(Beginning of Provided records)

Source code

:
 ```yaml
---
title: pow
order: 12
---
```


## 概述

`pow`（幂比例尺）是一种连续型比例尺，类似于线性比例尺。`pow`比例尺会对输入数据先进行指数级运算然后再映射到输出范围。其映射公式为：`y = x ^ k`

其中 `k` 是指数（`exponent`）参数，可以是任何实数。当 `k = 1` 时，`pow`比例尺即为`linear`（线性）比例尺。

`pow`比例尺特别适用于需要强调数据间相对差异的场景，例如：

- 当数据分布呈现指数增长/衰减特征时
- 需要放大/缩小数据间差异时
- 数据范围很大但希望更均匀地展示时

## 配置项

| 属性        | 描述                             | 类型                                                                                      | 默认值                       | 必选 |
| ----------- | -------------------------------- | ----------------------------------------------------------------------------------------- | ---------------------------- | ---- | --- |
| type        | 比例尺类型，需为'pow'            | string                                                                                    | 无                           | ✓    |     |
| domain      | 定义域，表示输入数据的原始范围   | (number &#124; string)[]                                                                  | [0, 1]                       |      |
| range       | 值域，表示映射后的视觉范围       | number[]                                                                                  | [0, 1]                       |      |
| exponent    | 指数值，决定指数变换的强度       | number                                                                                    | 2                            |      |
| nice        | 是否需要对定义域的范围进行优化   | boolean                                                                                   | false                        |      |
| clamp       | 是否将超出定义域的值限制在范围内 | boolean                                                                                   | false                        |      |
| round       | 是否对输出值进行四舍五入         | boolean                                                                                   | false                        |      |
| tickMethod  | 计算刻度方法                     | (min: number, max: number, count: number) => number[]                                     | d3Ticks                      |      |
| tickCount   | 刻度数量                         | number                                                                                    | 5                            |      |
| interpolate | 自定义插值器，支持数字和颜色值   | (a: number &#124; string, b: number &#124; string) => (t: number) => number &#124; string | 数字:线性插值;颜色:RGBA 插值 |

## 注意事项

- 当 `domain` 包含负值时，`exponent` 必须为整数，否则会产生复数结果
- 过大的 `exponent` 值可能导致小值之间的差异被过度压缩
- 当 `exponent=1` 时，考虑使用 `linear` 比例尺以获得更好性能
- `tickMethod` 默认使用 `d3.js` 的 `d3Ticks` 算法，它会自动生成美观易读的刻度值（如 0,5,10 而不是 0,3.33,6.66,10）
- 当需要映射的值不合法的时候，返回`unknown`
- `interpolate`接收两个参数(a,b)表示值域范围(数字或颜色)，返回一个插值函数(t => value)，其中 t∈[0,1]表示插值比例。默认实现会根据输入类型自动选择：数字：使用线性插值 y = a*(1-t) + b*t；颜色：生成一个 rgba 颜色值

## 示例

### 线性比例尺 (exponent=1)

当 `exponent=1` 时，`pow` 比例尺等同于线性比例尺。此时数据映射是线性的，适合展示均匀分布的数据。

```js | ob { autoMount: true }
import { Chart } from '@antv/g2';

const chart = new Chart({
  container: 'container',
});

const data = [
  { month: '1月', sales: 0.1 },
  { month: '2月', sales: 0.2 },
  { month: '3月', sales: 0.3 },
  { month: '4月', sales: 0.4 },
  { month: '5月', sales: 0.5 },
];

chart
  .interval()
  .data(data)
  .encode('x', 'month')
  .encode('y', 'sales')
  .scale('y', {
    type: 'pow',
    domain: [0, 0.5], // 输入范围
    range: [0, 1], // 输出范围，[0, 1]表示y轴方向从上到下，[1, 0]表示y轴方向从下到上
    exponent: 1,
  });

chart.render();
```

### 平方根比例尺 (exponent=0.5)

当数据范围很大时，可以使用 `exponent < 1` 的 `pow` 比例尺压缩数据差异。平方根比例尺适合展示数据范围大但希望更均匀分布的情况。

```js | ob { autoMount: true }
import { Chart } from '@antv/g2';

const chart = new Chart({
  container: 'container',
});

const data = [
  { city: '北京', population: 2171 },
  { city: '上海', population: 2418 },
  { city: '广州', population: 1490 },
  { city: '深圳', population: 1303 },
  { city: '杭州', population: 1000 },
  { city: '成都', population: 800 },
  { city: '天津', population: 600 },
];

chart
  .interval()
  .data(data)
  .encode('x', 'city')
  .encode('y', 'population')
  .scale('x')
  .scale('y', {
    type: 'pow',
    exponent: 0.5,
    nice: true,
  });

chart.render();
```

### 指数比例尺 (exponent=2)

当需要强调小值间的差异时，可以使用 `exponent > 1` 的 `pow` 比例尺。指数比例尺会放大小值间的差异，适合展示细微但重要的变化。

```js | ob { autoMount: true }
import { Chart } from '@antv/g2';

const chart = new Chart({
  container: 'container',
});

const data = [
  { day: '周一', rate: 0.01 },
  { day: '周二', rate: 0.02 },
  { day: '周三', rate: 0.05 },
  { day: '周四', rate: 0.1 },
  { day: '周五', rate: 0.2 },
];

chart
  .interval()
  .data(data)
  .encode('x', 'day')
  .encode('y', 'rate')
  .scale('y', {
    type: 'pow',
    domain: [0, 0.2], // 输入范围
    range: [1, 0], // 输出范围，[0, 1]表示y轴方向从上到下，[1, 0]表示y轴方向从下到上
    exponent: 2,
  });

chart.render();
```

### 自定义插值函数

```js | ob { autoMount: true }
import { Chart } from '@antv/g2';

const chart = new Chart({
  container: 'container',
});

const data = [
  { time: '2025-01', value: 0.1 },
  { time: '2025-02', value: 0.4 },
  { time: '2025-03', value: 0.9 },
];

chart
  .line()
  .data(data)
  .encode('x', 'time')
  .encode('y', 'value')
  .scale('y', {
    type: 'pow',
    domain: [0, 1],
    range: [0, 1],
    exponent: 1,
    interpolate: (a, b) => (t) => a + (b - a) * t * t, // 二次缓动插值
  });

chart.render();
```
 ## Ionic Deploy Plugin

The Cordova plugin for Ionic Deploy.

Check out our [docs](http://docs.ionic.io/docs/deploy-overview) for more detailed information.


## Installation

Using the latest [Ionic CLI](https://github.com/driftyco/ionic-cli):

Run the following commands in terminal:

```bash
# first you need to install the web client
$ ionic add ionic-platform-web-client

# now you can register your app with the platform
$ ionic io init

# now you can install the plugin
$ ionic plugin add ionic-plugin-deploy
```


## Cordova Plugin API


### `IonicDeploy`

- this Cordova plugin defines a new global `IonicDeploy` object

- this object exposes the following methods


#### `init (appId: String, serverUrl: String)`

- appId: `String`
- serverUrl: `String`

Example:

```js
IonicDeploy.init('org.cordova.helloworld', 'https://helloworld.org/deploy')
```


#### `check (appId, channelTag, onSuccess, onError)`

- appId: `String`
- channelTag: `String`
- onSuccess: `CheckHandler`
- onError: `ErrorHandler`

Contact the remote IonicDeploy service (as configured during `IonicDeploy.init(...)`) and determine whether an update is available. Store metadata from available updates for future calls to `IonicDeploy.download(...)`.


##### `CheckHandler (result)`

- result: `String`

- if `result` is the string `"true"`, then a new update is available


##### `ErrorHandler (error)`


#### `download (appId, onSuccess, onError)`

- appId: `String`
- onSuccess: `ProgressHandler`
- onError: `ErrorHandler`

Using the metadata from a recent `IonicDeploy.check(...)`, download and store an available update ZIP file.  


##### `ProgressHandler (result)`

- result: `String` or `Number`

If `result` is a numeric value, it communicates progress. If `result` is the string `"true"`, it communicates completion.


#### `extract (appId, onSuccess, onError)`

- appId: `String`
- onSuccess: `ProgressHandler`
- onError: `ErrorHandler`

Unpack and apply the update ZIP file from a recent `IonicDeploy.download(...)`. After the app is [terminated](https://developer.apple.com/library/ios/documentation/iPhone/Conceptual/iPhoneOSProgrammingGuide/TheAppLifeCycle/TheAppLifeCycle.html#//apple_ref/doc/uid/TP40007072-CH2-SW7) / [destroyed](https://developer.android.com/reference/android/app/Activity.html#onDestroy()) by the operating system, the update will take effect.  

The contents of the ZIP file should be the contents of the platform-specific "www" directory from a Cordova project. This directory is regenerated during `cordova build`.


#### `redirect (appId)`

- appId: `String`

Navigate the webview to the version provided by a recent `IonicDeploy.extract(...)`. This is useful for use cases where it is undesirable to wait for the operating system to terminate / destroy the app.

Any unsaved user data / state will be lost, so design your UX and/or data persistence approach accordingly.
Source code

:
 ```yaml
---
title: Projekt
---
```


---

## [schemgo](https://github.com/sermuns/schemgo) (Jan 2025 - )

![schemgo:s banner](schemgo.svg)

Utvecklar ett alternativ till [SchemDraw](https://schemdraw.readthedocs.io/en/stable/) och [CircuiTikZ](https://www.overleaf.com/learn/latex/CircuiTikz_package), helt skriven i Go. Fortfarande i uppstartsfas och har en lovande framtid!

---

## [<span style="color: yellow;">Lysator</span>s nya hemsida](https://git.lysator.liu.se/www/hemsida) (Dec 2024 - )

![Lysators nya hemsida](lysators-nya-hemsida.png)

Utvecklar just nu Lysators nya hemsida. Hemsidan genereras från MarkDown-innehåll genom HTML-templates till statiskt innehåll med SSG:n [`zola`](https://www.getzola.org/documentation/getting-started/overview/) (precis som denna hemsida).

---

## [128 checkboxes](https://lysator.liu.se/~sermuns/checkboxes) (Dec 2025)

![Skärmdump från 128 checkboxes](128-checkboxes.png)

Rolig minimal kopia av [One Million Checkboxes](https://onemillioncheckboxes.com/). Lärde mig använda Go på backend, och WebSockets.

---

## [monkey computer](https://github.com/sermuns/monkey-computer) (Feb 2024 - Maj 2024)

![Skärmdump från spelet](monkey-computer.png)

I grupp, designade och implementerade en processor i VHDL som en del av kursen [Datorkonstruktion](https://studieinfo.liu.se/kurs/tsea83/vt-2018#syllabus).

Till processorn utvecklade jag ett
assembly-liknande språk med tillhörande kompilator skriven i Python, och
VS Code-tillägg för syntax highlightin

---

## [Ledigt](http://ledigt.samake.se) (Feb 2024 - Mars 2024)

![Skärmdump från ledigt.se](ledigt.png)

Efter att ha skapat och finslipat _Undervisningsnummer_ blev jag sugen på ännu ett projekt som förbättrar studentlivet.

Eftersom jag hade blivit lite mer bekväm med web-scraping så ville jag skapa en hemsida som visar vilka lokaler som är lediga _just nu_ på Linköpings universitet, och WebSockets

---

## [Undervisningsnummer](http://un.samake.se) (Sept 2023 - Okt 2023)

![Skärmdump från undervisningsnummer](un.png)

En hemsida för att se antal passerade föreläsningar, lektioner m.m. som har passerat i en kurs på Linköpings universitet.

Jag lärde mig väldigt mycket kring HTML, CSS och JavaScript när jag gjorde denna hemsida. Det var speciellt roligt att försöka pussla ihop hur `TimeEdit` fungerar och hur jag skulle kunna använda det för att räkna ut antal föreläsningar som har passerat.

(End of Provided records)

Description of the task =>
Copy out each line of the data where the string "overview" appears.

Solved exercise =>
Check out our [docs](http://docs.ionic.io/docs/deploy-overview) for more detailed information.
Utvecklar just nu Lysators nya hemsida. Hemsidan genereras från MarkDown-innehåll genom HTML-templates till statiskt innehåll med SSG:n [`zola`](https://www.getzola.org/documentation/getting-started/overview/) (precis som denna hemsida).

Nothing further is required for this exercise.